AIM OF THE TASK: All of the records must be given again exactly.

^^^^

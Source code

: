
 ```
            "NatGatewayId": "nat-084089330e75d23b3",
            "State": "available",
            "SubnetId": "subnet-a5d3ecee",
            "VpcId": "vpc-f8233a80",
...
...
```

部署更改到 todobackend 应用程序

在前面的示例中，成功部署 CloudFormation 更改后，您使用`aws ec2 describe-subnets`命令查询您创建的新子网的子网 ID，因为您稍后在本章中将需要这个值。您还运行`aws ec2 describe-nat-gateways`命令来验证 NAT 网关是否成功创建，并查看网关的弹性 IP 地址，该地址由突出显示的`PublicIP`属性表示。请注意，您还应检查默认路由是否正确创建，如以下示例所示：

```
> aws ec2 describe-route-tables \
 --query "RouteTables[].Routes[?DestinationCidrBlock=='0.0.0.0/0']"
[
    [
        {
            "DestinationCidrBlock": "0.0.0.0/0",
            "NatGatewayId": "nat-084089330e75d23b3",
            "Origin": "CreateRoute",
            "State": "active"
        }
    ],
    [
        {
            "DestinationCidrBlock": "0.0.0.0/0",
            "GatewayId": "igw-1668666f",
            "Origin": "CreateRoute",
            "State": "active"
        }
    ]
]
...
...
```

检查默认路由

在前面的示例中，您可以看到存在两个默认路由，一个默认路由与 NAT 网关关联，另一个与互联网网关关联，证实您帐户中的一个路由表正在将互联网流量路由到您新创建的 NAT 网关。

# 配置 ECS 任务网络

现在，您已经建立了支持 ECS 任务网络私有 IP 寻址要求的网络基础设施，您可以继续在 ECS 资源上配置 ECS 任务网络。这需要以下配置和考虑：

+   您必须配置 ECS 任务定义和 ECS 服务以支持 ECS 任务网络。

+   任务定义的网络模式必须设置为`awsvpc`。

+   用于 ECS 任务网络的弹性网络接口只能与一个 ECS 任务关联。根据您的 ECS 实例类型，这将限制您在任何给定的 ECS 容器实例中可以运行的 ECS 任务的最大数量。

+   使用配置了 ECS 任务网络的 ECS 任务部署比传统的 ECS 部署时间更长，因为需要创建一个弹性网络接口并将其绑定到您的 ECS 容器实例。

^^^^

RESULT OF THE EXERCISE:
Source code

:
 ```
            "NatGatewayId": "nat-084089330e75d23b3",
            "State": "available",
            "SubnetId": "subnet-a5d3ecee",
            "VpcId": "vpc-f8233a80",
...
...
```

部署更改到 todobackend 应用程序

在前面的示例中，成功部署 CloudFormation 更改后，您使用`aws ec2 describe-subnets`命令查询您创建的新子网的子网 ID，因为您稍后在本章中将需要这个值。您还运行`aws ec2 describe-nat-gateways`命令来验证 NAT 网关是否成功创建，并查看网关的弹性 IP 地址，该地址由突出显示的`PublicIP`属性表示。请注意，您还应检查默认路由是否正确创建，如以下示例所示：

```
> aws ec2 describe-route-tables \
 --query "RouteTables[].Routes[?DestinationCidrBlock=='0.0.0.0/0']"
[
    [
        {
            "DestinationCidrBlock": "0.0.0.0/0",
            "NatGatewayId": "nat-084089330e75d23b3",
            "Origin": "CreateRoute",
            "State": "active"
        }
    ],
    [
        {
            "DestinationCidrBlock": "0.0.0.0/0",
            "GatewayId": "igw-1668666f",
            "Origin": "CreateRoute",
            "State": "active"
        }
    ]
]
...
...
```

检查默认路由

在前面的示例中，您可以看到存在两个默认路由，一个默认路由与 NAT 网关关联，另一个与互联网网关关联，证实您帐户中的一个路由表正在将互联网流量路由到您新创建的 NAT 网关。

# 配置 ECS 任务网络

现在，您已经建立了支持 ECS 任务网络私有 IP 寻址要求的网络基础设施，您可以继续在 ECS 资源上配置 ECS 任务网络。这需要以下配置和考虑：

+   您必须配置 ECS 任务定义和 ECS 服务以支持 ECS 任务网络。

+   任务定义的网络模式必须设置为`awsvpc`。

+   用于 ECS 任务网络的弹性网络接口只能与一个 ECS 任务关联。根据您的 ECS 实例类型，这将限制您在任何给定的 ECS 容器实例中可以运行的 ECS 任务的最大数量。

+   使用配置了 ECS 任务网络的 ECS 任务部署比传统的 ECS 部署时间更长，因为需要创建一个弹性网络接口并将其绑定到您的 ECS 容器实例。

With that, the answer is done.